Mackenzie Rosman Maxim: Why Is Stripping Down a Rite of Passage for Female Child Stars?

Culture

Much like her 7th Heaven co-star Jessica Biel did before her, former child actress Mackenzie Rosman has unveiled the results of the aging process known as puberty in a magazine marketed towards middle class white men.

Rosman rose to fame for playing Ruthie Camden, the youngest of Reverend Camden’s seven children on the WB’s (RIP) long-running family drama 7th Heaven. Since releasing a series of racy photos for Maxim yesterday, various news outlets have expressed surprise that Rosman did not remain a prepubescent reverend’s daughter after the show ended in 2007.

Lying on her back with her skirt riding up around her waist – a pose that I think we can rightly assume is meant to suggest what she might look like pre-coitus – Rosman wants us to know that she has grown up. (As ABC News saliently pointed out, "Rosman, 23, definitely is not 6 anymore.") While headlines feign shock, gracing the pages of men’s magazines seems to have become a rite of passage for young female stars looking to shed oppressive little girl personas and assert themselves as capable adults. Which makes sense, because women's power comes from making guys want to sleep with us, right?

Former child stars Danielle Fishel, Emma Watson, Hilary Duff, Amanda Bynes, Danica McKellar, and Lindsay Lohan have all stripped down for these mags to create buzz for a new project or just announce their marketable womanhood to the world. The journalistic response to these publicity stunts is usually akin to "check out these good girls gone wild" or "we know you always wondered if there was a hot woman hiding inside that little girl's body, and now you finally get to see it!"

We shouldn't shame these women for doing what they want. They're capable of making their own choices – choices that, on one level, make sense. As someone who looks so young that I recently got carded while trying to rent ski equipment, I empathize with the desire to be seen as an adult. I know what it’s like to want to be taken seriously, to not be saddled with the undue assumptions of innocence and powerlessness that society places on young women.

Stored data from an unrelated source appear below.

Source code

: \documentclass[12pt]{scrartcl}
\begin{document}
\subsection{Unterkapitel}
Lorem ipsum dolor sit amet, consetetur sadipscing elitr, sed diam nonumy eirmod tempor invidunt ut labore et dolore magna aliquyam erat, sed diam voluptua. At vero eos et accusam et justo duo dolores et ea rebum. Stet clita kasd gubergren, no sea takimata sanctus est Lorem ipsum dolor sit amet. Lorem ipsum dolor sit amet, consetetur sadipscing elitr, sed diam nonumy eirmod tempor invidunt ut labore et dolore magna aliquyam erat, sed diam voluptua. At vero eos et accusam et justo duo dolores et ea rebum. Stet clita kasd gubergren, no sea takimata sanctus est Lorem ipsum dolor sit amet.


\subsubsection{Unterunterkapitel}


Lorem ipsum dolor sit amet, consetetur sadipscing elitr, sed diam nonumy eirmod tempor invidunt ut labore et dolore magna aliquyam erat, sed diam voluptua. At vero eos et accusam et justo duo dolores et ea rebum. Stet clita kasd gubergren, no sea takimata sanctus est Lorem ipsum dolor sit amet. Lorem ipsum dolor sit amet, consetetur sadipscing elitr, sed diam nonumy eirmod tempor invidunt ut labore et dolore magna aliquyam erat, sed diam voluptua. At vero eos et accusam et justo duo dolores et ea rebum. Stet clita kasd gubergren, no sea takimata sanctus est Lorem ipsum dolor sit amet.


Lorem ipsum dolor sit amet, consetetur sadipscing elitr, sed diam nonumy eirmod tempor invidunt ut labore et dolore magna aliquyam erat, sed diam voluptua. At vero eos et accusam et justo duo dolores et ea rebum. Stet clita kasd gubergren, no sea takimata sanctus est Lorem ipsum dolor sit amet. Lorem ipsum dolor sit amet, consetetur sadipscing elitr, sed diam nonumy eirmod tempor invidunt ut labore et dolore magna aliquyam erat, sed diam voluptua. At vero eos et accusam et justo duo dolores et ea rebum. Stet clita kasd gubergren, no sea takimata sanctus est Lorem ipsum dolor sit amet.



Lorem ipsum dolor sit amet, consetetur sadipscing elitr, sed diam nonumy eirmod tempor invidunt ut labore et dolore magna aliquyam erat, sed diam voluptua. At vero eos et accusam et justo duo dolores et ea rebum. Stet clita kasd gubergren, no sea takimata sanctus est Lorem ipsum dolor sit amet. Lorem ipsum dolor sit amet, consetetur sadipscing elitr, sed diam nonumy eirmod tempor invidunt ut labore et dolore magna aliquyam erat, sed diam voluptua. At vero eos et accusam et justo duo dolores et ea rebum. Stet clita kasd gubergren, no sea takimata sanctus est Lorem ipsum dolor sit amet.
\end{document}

But these choices aren’t made in a vacuum. When we live in a society that continues to define a woman’s worth in relation to how hot she is, why does the assertion of female sexual agency so often happen on the pages of men’s magazines - magazines that have famously called women “ornamental” and said that they "provide pictures of girls in the same way [they] provide pictures of cool cars"? Why is literally becoming an accessory considered a viable avenue for women to free themselves from expectations placed on their sexuality? Why, in 2013, are we imposing on these women an assumption of virtue and naivete that must be one day combated in the first place?

It’s not just attempts to classify these spreads as empowerment that’s so frustrating. It's the photos' implicit suggestion that little girls growing up is somehow remarkable, or dirty, or wild. Why do we continuously liken the release of these photos to "good" girls gone "bad"? Why do we still put such a premium on feminine purity that any evidence to the contrary becomes news?

These revelations of maturity are – for the most part – a woman's game. Male child stars don't usually pose for provocative spreads in women's magazines as soon as they come of age. They don't head to Cosmo for photo shoots where they eye the camera submissively, hands suggestively placed over their privates, in an effort to prove to the world that they're all grown up. Is this because we assume that little boys turn into me men, but for some reason it still surprises us when little girls turn into women? That's what the influx of headlines surrounding former starlets finally baring it all might lead us to believe. Even as I'm writing this, the story "Abigail Breslin Looks All Grown Up And Is Now A Blond Bombshell" popped up. Why, for women, does feeling like a grown up so often mean feeling like a sex object?

For Rosman, the photos were likely released partially in an effort to garner attention for her role in the upcoming Sharknado spinoff (which, apparently, is a thing that exists).

But I can't help but imagine an intern sitting in the Maxim offices whose main job is to maintain a Google doc of starlets' upcoming eighteenth birthdays. His canned email is at the ready to persuade them to ditch their good girl images through a liberating, clothing-optional photo shoot as soon as it's legal. Because the message being promoting by all this fetishizing of child stars is that we've been ready for this all along. That inside every little girl, there's a woman just waiting to be objectified.